Asıl suçlu kim?

İstiyorlar ki, bize her hakareti, her aşağılamayı yapsınlar, dövsünler hatta öldürsünler ama bizler ses çıkarmayalım, karşılık vermeyelim.

Karşılık gördüklerinde de hemen ağlayıp sızlarlar. Gördükleri karşılık alt tarafı enseye bir şaplak! Canları da bu kadar!..

Bunlar "Devrimci şiddet" diyerek bomba da atarlar adam da vururlar. Lâkin suçlu kendileri değil öldürdükleridir! Evet, onlar kesinlikle suçlu değillerdir! Şiddete "mecbur" bırakıldıklarına dair bir sapkın inanca sahip olduklarından dövdükleri veya öldürdükleri suçludur!

Aslında suçlu bunlar değil. Suçlu, bunların şenaâtlerine sessiz kalan, korktuğu için yaltaklananlar. Yıllarca bu şahsiyetsizler önümüze siyasetçi, kanaat önderi, yazar-çizer, hoca kimlikleriyle çıkartırdılar.

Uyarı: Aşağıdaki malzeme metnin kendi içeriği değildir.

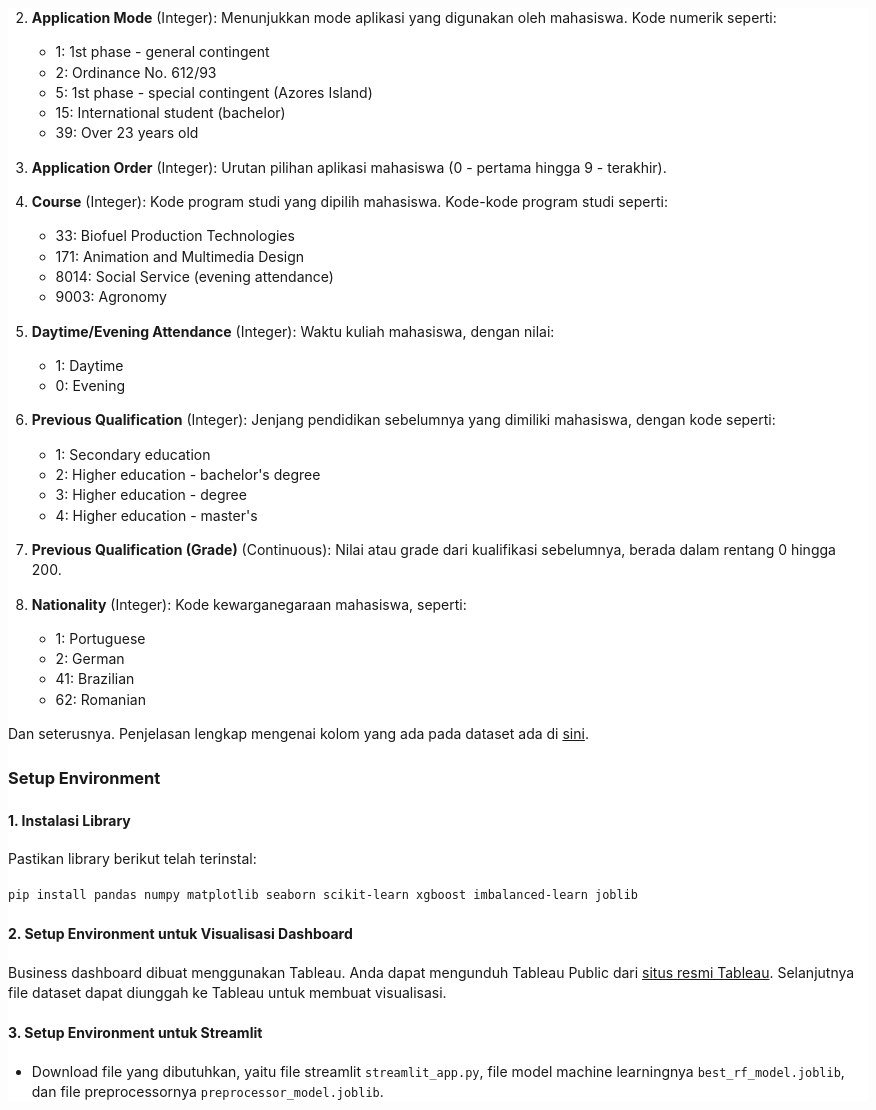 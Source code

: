 2. **Application Mode** (Integer): Menunjukkan mode aplikasi yang digunakan oleh mahasiswa. Kode numerik seperti:
   - 1: 1st phase - general contingent
   - 2: Ordinance No. 612/93
   - 5: 1st phase - special contingent (Azores Island)
   - 15: International student (bachelor)
   - 39: Over 23 years old

3. **Application Order** (Integer): Urutan pilihan aplikasi mahasiswa (0 - pertama hingga 9 - terakhir).

4. **Course** (Integer): Kode program studi yang dipilih mahasiswa. Kode-kode program studi seperti:
   - 33: Biofuel Production Technologies
   - 171: Animation and Multimedia Design
   - 8014: Social Service (evening attendance)
   - 9003: Agronomy

5. **Daytime/Evening Attendance** (Integer): Waktu kuliah mahasiswa, dengan nilai:
   - 1: Daytime
   - 0: Evening

6. **Previous Qualification** (Integer): Jenjang pendidikan sebelumnya yang dimiliki mahasiswa, dengan kode seperti:
   - 1: Secondary education
   - 2: Higher education - bachelor's degree
   - 3: Higher education - degree
   - 4: Higher education - master's

7. **Previous Qualification (Grade)** (Continuous): Nilai atau grade dari kualifikasi sebelumnya, berada dalam rentang 0 hingga 200.

8. **Nationality** (Integer): Kode kewarganegaraan mahasiswa, seperti:
   - 1: Portuguese
   - 2: German
   - 41: Brazilian
   - 62: Romanian

Dan seterusnya. Penjelasan lengkap mengenai kolom yang ada pada dataset ada di [sini](https://archive.ics.uci.edu/dataset/697/predict+students+dropout+and+academic+success).

### Setup Environment
#### 1. Instalasi Library
Pastikan library berikut telah terinstal:
```bash
pip install pandas numpy matplotlib seaborn scikit-learn xgboost imbalanced-learn joblib
```

#### 2. Setup Environment untuk Visualisasi Dashboard
Business dashboard dibuat menggunakan Tableau. Anda dapat mengunduh Tableau Public dari [situs resmi Tableau](https://public.tableau.com/). Selanjutnya file dataset dapat diunggah ke Tableau untuk membuat visualisasi.

#### 3. Setup Environment untuk Streamlit
- Download file yang dibutuhkan, yaitu file streamlit ```streamlit_app.py```, file model machine learningnya ```best_rf_model.joblib```, dan file preprocessornya ```preprocessor_model.joblib```.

Kendi korkaklıklarını, sünepeliklerini, satılmışlıklarını bizlere 'olgunluk' diye pazarlayıp mâlûm kesimin şirretliklerini artırırken bizleri ezdirdiler. Şahsiyetli tavır gösterenleri de, onların diliyle yaftaladılar.

22 yıllık Ak Parti iktidarında tek değişmeyen şey bu ezik, sünepe, korkak taife. Türkiye'nin 'mutlak gücü' olarak görülen statüko bile değişti ama bu sünepe taife değişmedi. Korkaklık, sünepelik ruhlarına işlemiş. Çok da çıtkırıldım olurlar, efendime söyleyeyim!

Allah'tan değil kuldan korkan bu taife "Aman ağzımızın tadı bozulmasın", "Aman kurduğumuz ekmek teknelerine bir şey olmasın" psikolojisiyle yaşıyorlar. Korkaklığı, ezikliği bir yaşam biçimi haline getirmişler. Sürekli hesap kitap yapıyorlar, sanki 1000 yıl yaşayacaklarmış gibi; hoş, 1000 yıl da yaşasalar sonunda ecel gelecek.

"Aman ağzımızın tadı bozulmasın"cılar FETÖ konusunda Cumhurbaşkanı Recep Tayyip Erdoğan'ı anlayamamışlardı. Başkan Erdoğan, "Bunlar terör örgütü, korkmayın söyleyin" dedikçe bu taife sustu. Niye, "Şimdi ne gerek var terör örgütü demeye, ağzımızın tadını bozmaya. Bakalım sen mi onları yeneceksin yoksa onlar mı, ona göre konuşuruz" dediler.

Nitekim, ne zamanki 15 Temmuz işgal teşebbüsü oldu ve halk devleti FETÖ'nün elinde alıp devleti alıp Başkan Erdoğan'a tekrar geri verdi o zaman konuşmaya başladılar. "Yok FETÖ böyleydi, yok FETÖ şöyleydi" diye kamera karşısında ahkam kesmeler...

"Aman ağzımızın tadı bozulmasın"cıların 100 yıllık tarihinde daha neleri var da köşe yazısı değil kitap yazmak gerekiyor.

"Aman ağzımızın tadı bozulmasın"cılardan bahsetmek bile insanda mide bulantısı yapıyor. Sizlerin de daha fazla midenizi bulandırmamak için yazıyı burada noktalıyorum!

Son olarak, bu "Aman ağzımızın tadı bozulmasın"cıların ağızlarının tadını bozmadan şahsiyetli bir nesil yetiştirilemez.